Дошло до заседания у ректора. Сидели деканы факультетов, профессура. На экзаменах я хорошо себя показал, им хотелось иметь такого студента. Ректор спрашивает меня: «У нас есть другие факультеты, почему ты хочешь на „Конструкторский?“» – «Потому что там изучают ракеты.» – «Ты был в оккупации да еще и знаешь про ракеты. Откуда?» Кажется, снова за шпиона меня приняли. Отвечаю: «Да в прошлом году в трамвае висело объявление, там было указано: факультет реактивного вооружения. Сейчас названия факультетов изменились, но нетрудно понять, какой из них стал называться конструкторским!» Голоса разделились пополам. Слово было за ректором – и он меня поддержал. «Этот парень не просто псих, он целенаправленный парень!». А я рассказал комиссии, как собирал книги, как к Рынину ходил…
Меня приняли, а через полгода хотели выгнать. Начались лекции для служебного пользования. Мне не дали разрешение. Только собрались выгнать – а тут мне дали в первом (секретном!) отделе разрешение. Я говорил: «Никого не боюсь, только первый отдел боюсь».
Институт я полюбил уже потому, что там не было литературы, истории, зоологии и ботаники. Для меня наступило настоящее счастье: наконец-то я избавился от сочинений, диктантов, изложений, от тычинок и пестиков. Вы не поверите, но до сих пор мне снится страшный сон из детства: идет урок литературы, и нужно писать сочинение, а я не знаю тему – то ли «луч света в темном царстве», то ли какие-то «лишние люди». Просыпаюсь от безнадеги.

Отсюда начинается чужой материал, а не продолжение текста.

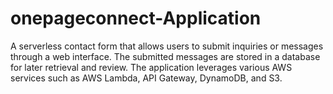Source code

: # onepageconnect-Application

A serverless contact form that allows users to submit inquiries or messages through a web interface. The submitted messages are stored in a database for later retrieval and review. The application leverages various AWS services such as AWS Lambda, API Gateway, DynamoDB, and S3.
                         


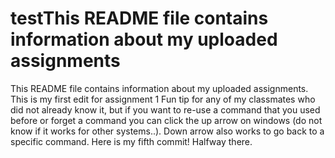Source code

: # testThis README file contains information about my uploaded assignments
This README file contains information about my uploaded assignments. This is my first edit for assignment 1
Fun tip for any of my classmates who did not already know it, but if you want to re-use a command that you used before or forget a command you can click the up arrow on windows (do not know if it works for other systems..).
Down arrow also works to go back to a specific command.
Here is my fifth commit! Halfway there.
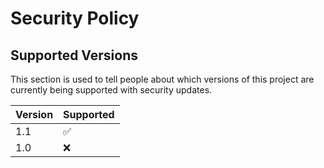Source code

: # Security Policy

## Supported Versions

This section is used to tell people about which versions of this project are
currently being supported with security updates.

| Version | Supported          |
| ------- | ------------------ |
| 1.1     | :white_check_mark: |
| 1.0     | :x:                |
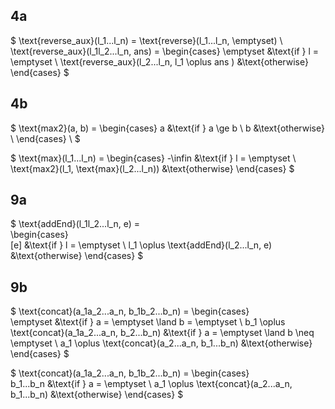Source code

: ## 4a

$
\text{reverse\_aux}(l_1...l_n) = \text{reverse}(l_1...l_n, \emptyset) \\
\text{reverse\_aux}(l_1l_2...l_n, ans) = \begin{cases}
\emptyset                                       &\text{if } l = \emptyset \\
\text{reverse\_aux}(l_2...l_n, l_1 \oplus ans ) &\text{otherwise}
\end{cases}
$

## 4b

$
\text{max2}(a, b)  = \begin{cases}
a &\text{if } a \ge b \\
b &\text{otherwise} \\
\end{cases} \\
$

$
\text{max}(l_1...l_n) = \begin{cases}
-\infin                                 &\text{if } l = \emptyset \\
\text{max2}(l_1, \text{max}(l_2...l_n)) &\text{otherwise}
\end{cases}
$

## 9a
$
\text{addEnd}(l_1l_2...l_n, e) =	
\begin{cases}	
[e]                         &\text{if } l = \emptyset \\
l_1 \oplus \text{addEnd}(l_2...l_n, e) 	&\text{otherwise}
\end{cases}
$


## 9b
$
\text{concat}(a_1a_2...a_n, b_1b_2...b_n) =
\begin{cases}	
\emptyset                                                           &\text{if } a = \emptyset \land b = \emptyset \\
b_1 \oplus \text{concat}(a_1a_2...a_n, b_2...b_n)                          &\text{if } a = \emptyset \land b \neq \emptyset \\
a_1 \oplus \text{concat}(a_2...a_n, b_1...b_n)    	                        &\text{otherwise}
\end{cases}
$

$
\text{concat}(a_1a_2...a_n, b_1b_2...b_n) =
\begin{cases}	
b_1...b_n                                                           &\text{if } a = \emptyset \\
a_1 \oplus \text{concat}(a_2...a_n, b_1...b_n)    	                        &\text{otherwise}
\end{cases}
$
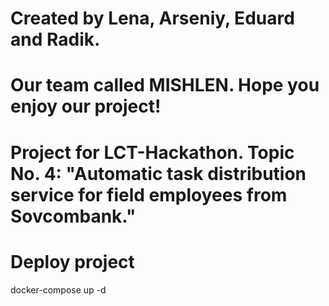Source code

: # Created by Lena, Arseniy, Eduard and Radik.
# Our team called MISHLEN. Hope you enjoy our project!
# Project for LCT-Hackathon. Topic No. 4: "Automatic task distribution service for field employees from Sovcombank." 

# Deploy project
docker-compose up -d
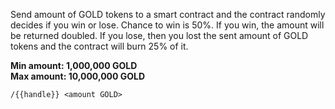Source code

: Send amount of GOLD tokens to a smart contract and the contract randomly decides if you win or lose. Chance to win is 50%. If you win, the amount will be returned doubled. If you lose, then you lost the sent amount of GOLD tokens and the contract will burn 25% of it.  

**Min amount: 1,000,000 GOLD**  
**Max amount: 10,000,000 GOLD**  

`/{{handle}} <amount GOLD>`

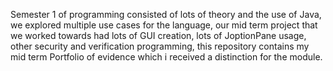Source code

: Semester 1 of programming consisted of lots of theory and the use of Java, we explored multiple use cases for the language, our mid term project that we worked towards had lots of GUI creation, 
lots of JoptionPane usage, other security and verification programming, this repository contains my mid term Portfolio of evidence which i received a distinction for the module. 
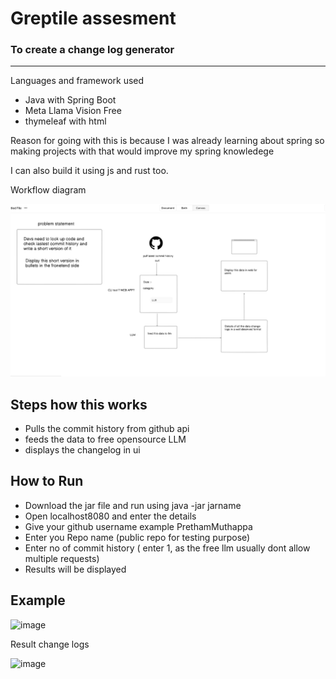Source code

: # Greptile assesment


### To create a change log generator

---

Languages and framework used

- Java with Spring Boot
- Meta Llama Vision Free
- thymeleaf with html

Reason for going with this is because I was already learning about spring so making projects with that would improve my spring knowledege

I can also build it using js and rust too.

Workflow diagram

![img.png](img.png)

## Steps how this works
- Pulls the commit history from github api
- feeds the data to free opensource LLM
- displays the changelog in ui

## How to Run

- Download the jar file and run using java -jar jarname
- Open localhost8080 and enter the details
- Give your github username example PrethamMuthappa
- Enter you Repo name (public repo for testing purpose)
- Enter no of commit history ( enter 1, as the free llm usually dont allow multiple requests)
- Results will be displayed

## Example

![image](https://github.com/user-attachments/assets/411070f9-485f-4ffd-aee5-979913c17058)

Result change logs

![image](https://github.com/user-attachments/assets/4ea5f348-f28c-4b4b-844e-ae74343649b0)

Это был институт, где можно было научиться на ракетостроителя. И я люблю свой институт, потому что у нас учили не только высочайшей математике, теоретической механике на самом высоком уровне, но нас учили работать руками. Мы отливки делали, мы слесарили, ковали, точили, строгали, сверлили. То есть выпускники института, мы действительно были инженерами широкого профиля. Может быть, даже переборщили, потому что среди наших выпускников были артисты, певцы, директор театра. Ведь наш институт был известен на весь Ленинград.